Ça, Lucie s’en souviendrait toute sa vie. Suzanne Rosselin ne respectait rien.

— Sil vu plai, avait repris le curé en obéissant, ocupé lui, ocupé bien. Il s’appèle Soliman Melchior Samba DIAWARA, dite lui sa mère bonne et son pèr cruel comme enfer du marais. Ocupé lui aimé lui, sil vu plai.

Suzanne s’était collée au curé pour lire par-dessus son épaule. Puis elle lui avait pris le papier pisseux et l’avait fourré dans une poche de sa robe-sac.

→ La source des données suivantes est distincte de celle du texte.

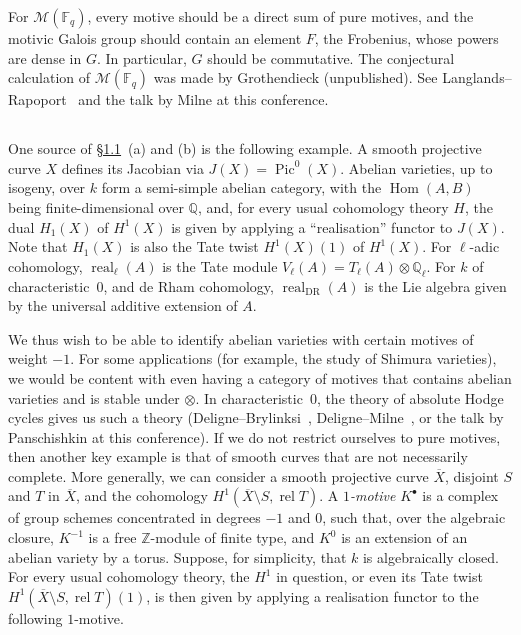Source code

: \documentclass{article}
\theoremstyle{plain}
\theoremstyle{definition}
\newcommand{\scr}[1]{{\mathscr{#1}}}
\newcommand{\ZZ}{\mathbb{Z}}
\newcommand{\QQ}{\mathbb{Q}}
\newcommand{\FF}{\mathbb{F}}
\DeclareMathOperator{\Pic}{Pic}
\DeclareMathOperator{\Hom}{Hom}
\DeclareMathOperator{\real}{real}
\newcommand{\oldpage}[1]{\marginpar{\footnotesize$\Big\vert$ \textit{p.~#1}}}
\begin{document}
For $\scr{M}(\FF_q)$, every motive should be a direct sum of pure motives, and the motivic Galois group should contain an element $F$, the Frobenius, whose powers are dense in $G$.
In particular, $G$ should be commutative.
The conjectural calculation of $\scr{M}(\FF_q)$ was made by Grothendieck (unpublished).
See Langlands--Rapoport~\cite{23} and the talk by Milne at this conference.


\subsection{}
\label{1.5}

One source of \hyperref[1.1]{\S1.1}~(a) and (b) is the following example.
A smooth projective curve $X$ defines its Jacobian via $J(X)=\Pic^0(X)$.
Abelian varieties, up to isogeny, over $k$ form a semi-simple abelian category, with the $\Hom(A,B)$ being finite-dimensional over $\QQ$, and, for every usual cohomology theory $H$, the dual $H_1(X)$ of $H^1(X)$ is given by applying a ``realisation'' functor to $J(X)$.
Note that $H_1(X)$ is also the Tate twist $H^1(X)(1)$ of $H^1(X)$.
For $\ell$-adic cohomology, $\real_\ell(A)$ is the Tate module $V_\ell(A)=T_\ell(A)\otimes\QQ_\ell$.
For $k$ of characteristic~$0$, and
\oldpage{148}
de Rham cohomology, $\real_{\mathrm{DR}}(A)$ is the Lie algebra given by the universal additive extension of $A$.

We thus wish to be able to identify abelian varieties with certain motives of weight $-1$.
For some applications (for example, the study of Shimura varieties), we would be content with even having a category of motives that contains abelian varieties and is stable under $\otimes$.
In characteristic~$0$, the theory of absolute Hodge cycles gives us such a theory (Deligne--Brylinksi~\cite{11}, Deligne--Milne~\cite{12}, or the talk by Panschishkin at this conference).
If we do not restrict ourselves to pure motives, then another key example is that of smooth curves that are not necessarily complete.
More generally, we can consider a smooth projective curve $\overline{X}$, disjoint $S$ and $T$ in $\overline{X}$, and the cohomology $H^1(\overline{X}\setminus S,\operatorname{rel}T)$.
A \emph{$1$-motive} $K^\bullet$ is a complex of group schemes concentrated in degrees $-1$ and $0$, such that, over the algebraic closure, $K^{-1}$ is a free $\ZZ$-module of finite type, and $K^0$ is an extension of an abelian variety by a torus.
Suppose, for simplicity, that $k$ is algebraically closed.
For every usual cohomology theory, the $H^1$ in question, or even its Tate twist $H^1(\overline{X}\setminus S,\operatorname{rel}T)(1)$, is then given by applying a realisation functor to the following $1$-motive.
\end{document}
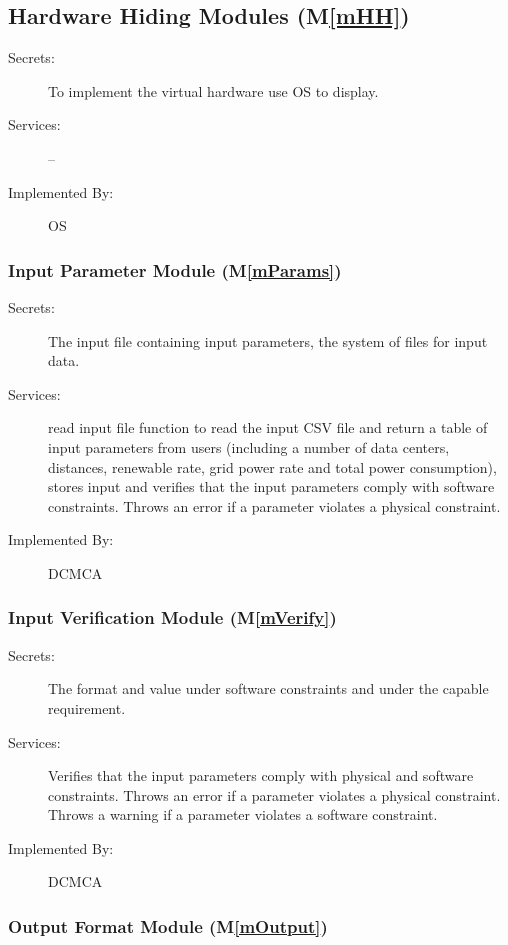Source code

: \documentclass[12pt]{article}
\newcommand{\mref}[1]{M\ref{#1}}
\begin{document}
\subsection{Hardware Hiding Modules (\mref{mHH})}

\begin{description}
\item[Secrets:] To implement the virtual hardware use OS to display.
\item[Services:] --
\item[Implemented By:] OS
\end{description}

\subsubsection{Input Parameter Module (\mref{mParams})}

\begin{description}
\item[Secrets:] The input file containing input parameters, the system of files for input data.
\item[Services:] read input file function to read the input CSV file and return a table of input parameters from users (including 
  a number of data centers, distances, renewable rate, grid power rate and total power consumption), stores input and verifies that the input parameters comply with software constraints. Throws an error if a parameter violates a physical constraint.
\item[Implemented By:] DCMCA
\end{description} 
 \subsubsection{Input Verification Module (\mref{mVerify})}

\begin{description}
\item[Secrets:]  The format and value under software constraints and under the capable requirement.
\item[Services:] Verifies that the input parameters comply with physical and
   software constraints. Throws an error if a parameter violates a physical
   constraint. Throws a warning if a parameter violates a software constraint.
\item[Implemented By:] DCMCA
\end{description}

\subsubsection{Output Format Module (\mref{mOutput})}
\end{document}
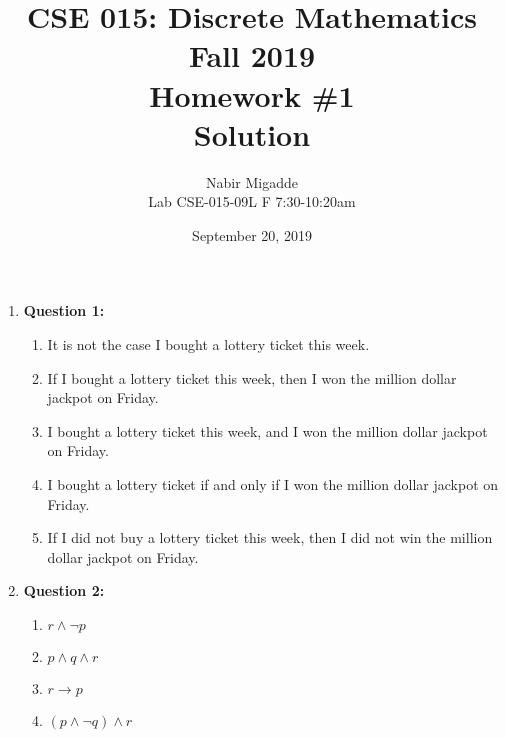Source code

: \documentclass[11pt]{article}
\begin{document}
\author{Nabir Migadde\\
Lab CSE-015-09L F 7:30-10:20am}

\title{CSE 015: Discrete Mathematics\\
Fall 2019\\
Homework \#1\\
Solution}

\date{September 20, 2019}
\maketitle

\begin{enumerate}

\item
\textbf{Question 1:}

\begin{enumerate}[label=(\alph*)]
\item
It is not the case I bought a lottery ticket this week.

\item
If I bought a lottery ticket this week, then I won the million dollar jackpot on Friday.

\item
I bought a lottery ticket this week, and I won the million dollar jackpot on Friday.

\item
I bought a lottery ticket if and only if I won the million dollar jackpot on Friday.

\item
If I did not buy a lottery ticket this week, then I did not win the million dollar jackpot on Friday.

\end{enumerate}

\item
\textbf{Question 2:}

\begin{enumerate}[label=(\alph*)]
\item
$r \land \lnot p$

\item
$p \land q \land r$

\item
$r \rightarrow p$

\item
$(p \land \lnot q) \land r$


\end{enumerate}
\end{enumerate}
\end{document}
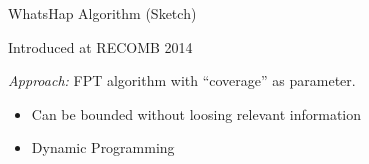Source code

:\documentclass[notes=hide]{beamer}
\begin{document}
\begin{frame}{WhatsHap Algorithm (Sketch)}
		\begin{block}{}
			Introduced at RECOMB 2014
		\end{block}
\begin{block}{}
\emph{Approach:} FPT algorithm with ``coverage'' as parameter.
\begin{itemize}
 \item Can be bounded without loosing relevant information
 \item Dynamic Programming
\end{itemize}
\end{block}
\end{frame}

\end{document}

— Soliman Melchior Truc Merde ? avait dit Germain, le cantonnier, en rigolant. Et puis quoi encore ? C’est quoi ce bordel ? Peut pas s’appeler Gérard comme tout le monde ? Elle croit qu’il est sorti d’où, la mère ? De la cuisse de Jupiter ?

Il y avait eu quelques rires, mais pas trop. Faut reconnaître ça aux gens de Saint-Victor, précisait Lucie, c’est pas tous des cons, ils savent se retenir quand c’est vraiment nécessaire. Pas comme à Pierrefort où l’humain ne vaut pas grand-chose.

En attendant, la petite tête noire du bébé était toujours calée contre l’aisselle de la grande femme. Il avait quoi ? Un mois, à tout casser. Et il aimait qui ? Suzanne. C’est comme ça, l’existence.

— Bon, avait dit Suzanne en toisant tout son monde depuis le perron. Si quelqu’un le réclame, il est aux Écarts.

Et ça avait clos l’affaire.

Personne n’était jamais venu réclamer le petit Soliman Melchior Samba Diawara. Et parfois, on se demandait ce qui se serait passé aux Écarts si la mère naturelle s’était avisée de venir le reprendre. Car Suzanne Rosselin, dès ce moment crucial — qu’on appelait au village « le moment du perron » —, s’était farouchement attachée au petit, et on doutait qu’elle eût accepté de le restituer sans combattre. Au bout de deux ans, le notaire l’avait convaincue d’aller faire des paperasses pour l’enfant. Pas l’adopter, non, elle n’en avait pas le droit, mais légaliser la tutelle.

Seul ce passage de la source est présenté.